**Source material**
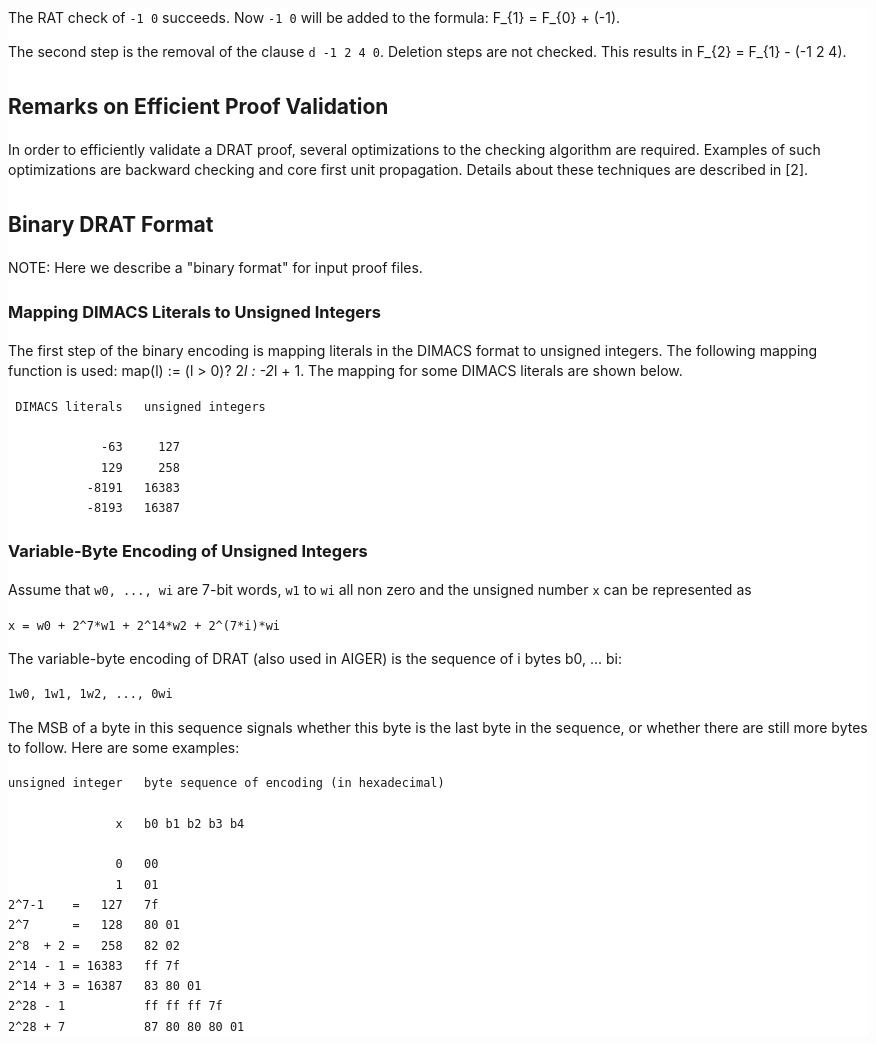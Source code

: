 The RAT check of `-1 0` succeeds. Now `-1 0` will be added to the formula:
F_{1} = F_{0} + (-1).

The second step is the removal of the clause `d -1 2 4 0`. Deletion steps
are not checked. This results in F_{2} = F_{1} - (-1 2 4).

## Remarks on Efficient Proof Validation 

In order to efficiently validate a DRAT proof, several optimizations to the
checking algorithm are required. Examples of such optimizations are backward
checking and core first unit propagation. Details about these techniques are
described in [2].

## Binary DRAT Format

NOTE: Here we describe a "binary format" for input proof files.

### Mapping DIMACS Literals to Unsigned Integers

The first step of the binary encoding is mapping literals in the DIMACS format
to unsigned integers. The following mapping function is used:
map(l) := (l > 0)? 2*l : -2*l + 1. The mapping for some DIMACS literals are shown
below.

     DIMACS literals   unsigned integers

                 -63     127
                 129     258
               -8191   16383
               -8193   16387

### Variable-Byte Encoding of Unsigned Integers

Assume that `w0, ..., wi` are 7-bit words, `w1` to `wi` all non zero and the
unsigned number `x` can be represented as

    x = w0 + 2^7*w1 + 2^14*w2 + 2^(7*i)*wi

The variable-byte encoding of DRAT (also used in AIGER) is the sequence of i
bytes b0, ... bi:

    1w0, 1w1, 1w2, ..., 0wi

The MSB of a byte in this sequence signals whether this byte is the last byte in
the sequence, or whether there are still more bytes to follow. Here are some examples:

    unsigned integer   byte sequence of encoding (in hexadecimal)

                   x   b0 b1 b2 b3 b4

                   0   00
                   1   01
    2^7-1    =   127   7f
    2^7      =   128   80 01
    2^8  + 2 =   258   82 02
    2^14 - 1 = 16383   ff 7f
    2^14 + 3 = 16387   83 80 01
    2^28 - 1           ff ff ff 7f
    2^28 + 7           87 80 80 80 01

**Problem to work on**
Give the number of lines in the listing that contain the string "whether". Write nothing else.

**Solution to the exercise**
2